**How to complete this task**
Count how many lines in the entries below hold "WriteRune". Only the number belongs in the answer.

** Materials provided follows **

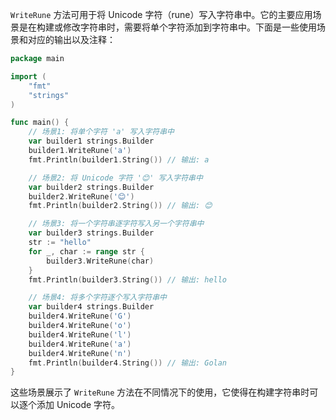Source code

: `WriteRune` 方法可用于将 Unicode 字符（rune）写入字符串中。它的主要应用场景是在构建或修改字符串时，需要将单个字符添加到字符串中。下面是一些使用场景和对应的输出以及注释：

```go
package main

import (
	"fmt"
	"strings"
)

func main() {
	// 场景1: 将单个字符 'a' 写入字符串中
	var builder1 strings.Builder
	builder1.WriteRune('a')
	fmt.Println(builder1.String()) // 输出: a

	// 场景2: 将 Unicode 字符 '😊' 写入字符串中
	var builder2 strings.Builder
	builder2.WriteRune('😊')
	fmt.Println(builder2.String()) // 输出: 😊

	// 场景3: 将一个字符串逐字符写入另一个字符串中
	var builder3 strings.Builder
	str := "hello"
	for _, char := range str {
		builder3.WriteRune(char)
	}
	fmt.Println(builder3.String()) // 输出: hello

	// 场景4: 将多个字符逐个写入字符串中
	var builder4 strings.Builder
	builder4.WriteRune('G')
	builder4.WriteRune('o')
	builder4.WriteRune('l')
	builder4.WriteRune('a')
	builder4.WriteRune('n')
	fmt.Println(builder4.String()) // 输出: Golan
}
```

这些场景展示了 `WriteRune` 方法在不同情况下的使用，它使得在构建字符串时可以逐个添加 Unicode 字符。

** End of Materials provided **

**Task response**
10